I don't think getUInt should ever return a negative number - the U in the method name means unsigned Any chance you could post the problem document / do some sniffing about?
I'm sure this is bad data in the spreadsheet, in org.apache.poi.util.LittleEndian byte[] data (4096 bytes) is passed in: offset = 316 b0 = 0 b1 = 0 b2 = 0 b3 = 228 so (b3 << 24) + (b2 << 16) + (b1 << 8) + (b0 << 0) returns -469762048 Saving in OpenOffice "fixes" the document - so I can't cleanse the doc to send it to you, and unfortunately I can't send it for client confidentiality reasons.

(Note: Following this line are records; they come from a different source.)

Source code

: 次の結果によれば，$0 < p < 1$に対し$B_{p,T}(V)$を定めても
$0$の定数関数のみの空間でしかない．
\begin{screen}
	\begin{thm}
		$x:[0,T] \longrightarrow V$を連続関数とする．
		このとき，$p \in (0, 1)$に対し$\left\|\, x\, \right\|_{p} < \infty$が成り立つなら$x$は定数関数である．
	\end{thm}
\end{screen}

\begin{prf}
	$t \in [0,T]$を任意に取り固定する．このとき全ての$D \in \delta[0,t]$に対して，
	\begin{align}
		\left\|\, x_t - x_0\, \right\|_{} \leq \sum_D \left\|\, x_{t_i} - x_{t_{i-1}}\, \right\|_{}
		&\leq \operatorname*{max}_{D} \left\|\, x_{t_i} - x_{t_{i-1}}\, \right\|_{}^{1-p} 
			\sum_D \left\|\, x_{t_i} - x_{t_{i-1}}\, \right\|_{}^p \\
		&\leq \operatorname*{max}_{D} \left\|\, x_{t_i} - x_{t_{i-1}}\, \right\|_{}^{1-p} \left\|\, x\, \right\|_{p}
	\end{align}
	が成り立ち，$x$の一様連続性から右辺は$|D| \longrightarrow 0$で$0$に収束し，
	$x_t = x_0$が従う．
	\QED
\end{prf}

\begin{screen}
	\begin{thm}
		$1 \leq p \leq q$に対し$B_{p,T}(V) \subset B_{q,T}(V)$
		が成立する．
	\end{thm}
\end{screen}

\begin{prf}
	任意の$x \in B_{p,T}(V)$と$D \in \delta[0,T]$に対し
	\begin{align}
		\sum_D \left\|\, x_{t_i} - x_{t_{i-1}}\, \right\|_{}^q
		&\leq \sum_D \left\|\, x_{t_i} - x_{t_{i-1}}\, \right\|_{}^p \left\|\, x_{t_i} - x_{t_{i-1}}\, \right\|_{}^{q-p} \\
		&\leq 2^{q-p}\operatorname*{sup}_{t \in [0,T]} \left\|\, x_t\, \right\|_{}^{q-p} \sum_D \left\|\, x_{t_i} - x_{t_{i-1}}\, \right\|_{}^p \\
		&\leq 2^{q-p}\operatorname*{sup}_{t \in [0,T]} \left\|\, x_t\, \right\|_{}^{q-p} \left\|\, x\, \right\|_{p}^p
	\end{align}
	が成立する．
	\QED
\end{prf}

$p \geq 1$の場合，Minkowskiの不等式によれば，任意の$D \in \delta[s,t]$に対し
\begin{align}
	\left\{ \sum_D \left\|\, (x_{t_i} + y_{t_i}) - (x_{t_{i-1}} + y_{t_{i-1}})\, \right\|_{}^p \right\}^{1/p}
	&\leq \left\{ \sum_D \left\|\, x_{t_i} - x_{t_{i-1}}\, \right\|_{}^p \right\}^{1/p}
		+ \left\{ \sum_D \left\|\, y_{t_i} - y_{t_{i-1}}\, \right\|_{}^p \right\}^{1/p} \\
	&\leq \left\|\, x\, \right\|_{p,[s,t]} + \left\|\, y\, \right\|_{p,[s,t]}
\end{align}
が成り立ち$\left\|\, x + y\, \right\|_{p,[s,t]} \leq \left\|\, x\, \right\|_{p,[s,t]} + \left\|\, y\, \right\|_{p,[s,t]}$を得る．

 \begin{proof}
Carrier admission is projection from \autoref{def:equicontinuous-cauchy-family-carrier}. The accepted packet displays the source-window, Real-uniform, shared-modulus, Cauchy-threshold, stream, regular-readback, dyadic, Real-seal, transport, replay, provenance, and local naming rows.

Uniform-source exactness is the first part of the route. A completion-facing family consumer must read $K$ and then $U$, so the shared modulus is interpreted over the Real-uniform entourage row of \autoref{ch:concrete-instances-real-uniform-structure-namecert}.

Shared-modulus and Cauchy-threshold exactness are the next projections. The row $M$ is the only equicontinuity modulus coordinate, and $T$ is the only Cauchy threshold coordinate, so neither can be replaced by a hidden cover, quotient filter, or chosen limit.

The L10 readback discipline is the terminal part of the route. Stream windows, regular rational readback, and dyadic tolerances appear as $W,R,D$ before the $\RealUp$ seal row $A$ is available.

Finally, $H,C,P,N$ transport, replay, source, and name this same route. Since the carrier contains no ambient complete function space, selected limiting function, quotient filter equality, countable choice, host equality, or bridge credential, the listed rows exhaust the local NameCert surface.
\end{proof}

I think the negative value results from interpreting an unsigned int as signed int, i.e. the unsigned int has a larger positive range than what int can hold, so very large unsigned ints will lead to negative signed int values when a cast is used. to correctly handle large unsigned ints, you need to use a long datatype. However I assume something with the document is not quite right here as I don't think the section size really holds such large values in your document, or? However for now without a sample document we are not able to investigate here, therefore I am setting this to LATER for now, please reopen this with a sample document and the steps to reproduce the problem, ideally as self-sufficient unit test.